DIRECTIONS:
Check each line of the data for "frequency", and copy the ones that have it.

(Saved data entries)
===============
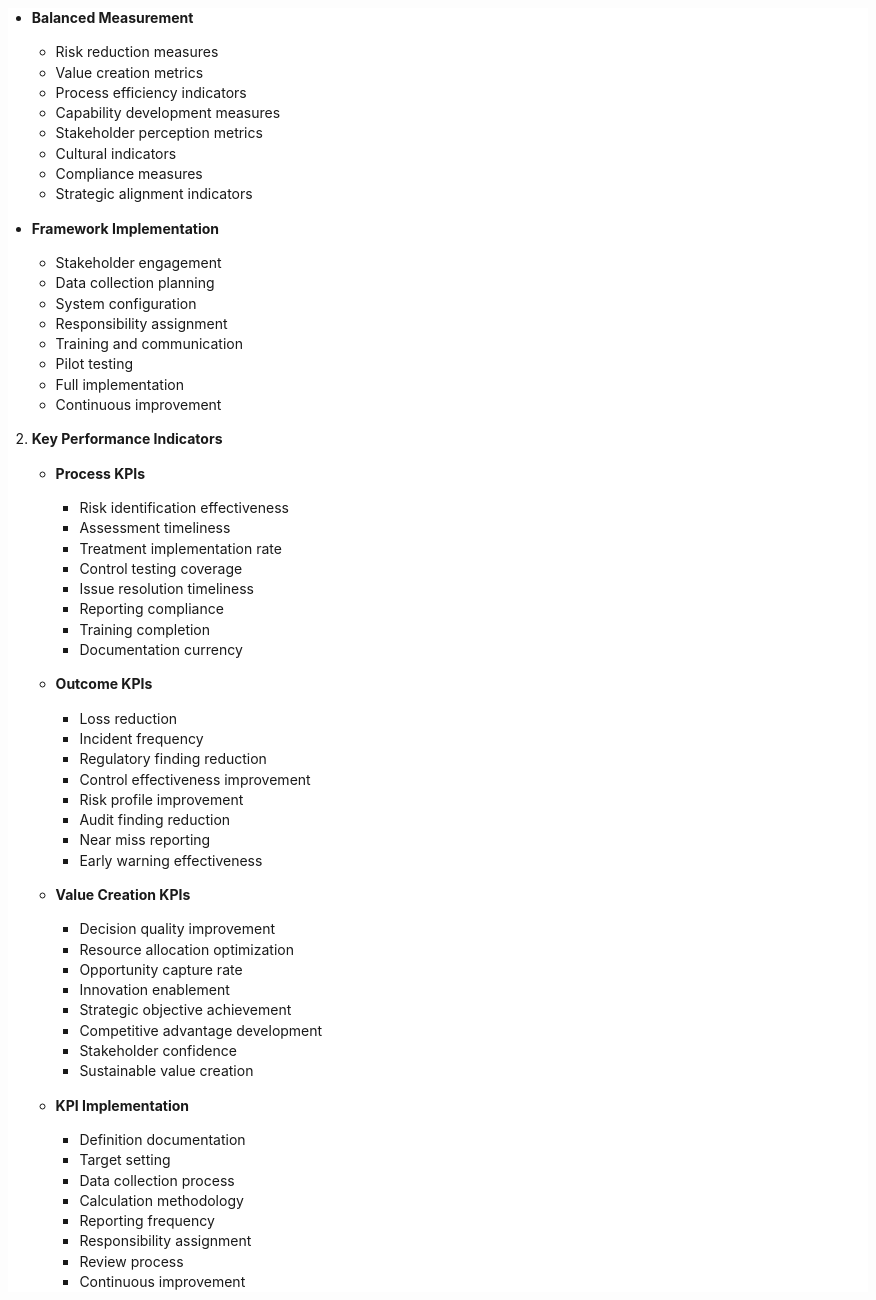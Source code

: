    - **Balanced Measurement**
     - Risk reduction measures
     - Value creation metrics
     - Process efficiency indicators
     - Capability development measures
     - Stakeholder perception metrics
     - Cultural indicators
     - Compliance measures
     - Strategic alignment indicators

   - **Framework Implementation**
     - Stakeholder engagement
     - Data collection planning
     - System configuration
     - Responsibility assignment
     - Training and communication
     - Pilot testing
     - Full implementation
     - Continuous improvement

2. **Key Performance Indicators**
   - **Process KPIs**
     - Risk identification effectiveness
     - Assessment timeliness
     - Treatment implementation rate
     - Control testing coverage
     - Issue resolution timeliness
     - Reporting compliance
     - Training completion
     - Documentation currency
   
   - **Outcome KPIs**
     - Loss reduction
     - Incident frequency
     - Regulatory finding reduction
     - Control effectiveness improvement
     - Risk profile improvement
     - Audit finding reduction
     - Near miss reporting
     - Early warning effectiveness

   - **Value Creation KPIs**
     - Decision quality improvement
     - Resource allocation optimization
     - Opportunity capture rate
     - Innovation enablement
     - Strategic objective achievement
     - Competitive advantage development
     - Stakeholder confidence
     - Sustainable value creation

   - **KPI Implementation**
     - Definition documentation
     - Target setting
     - Data collection process
     - Calculation methodology
     - Reporting frequency
     - Responsibility assignment
     - Review process
     - Continuous improvement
===============
RESPONSE TO THE EXERCISE:
     - Incident frequency
     - Reporting frequency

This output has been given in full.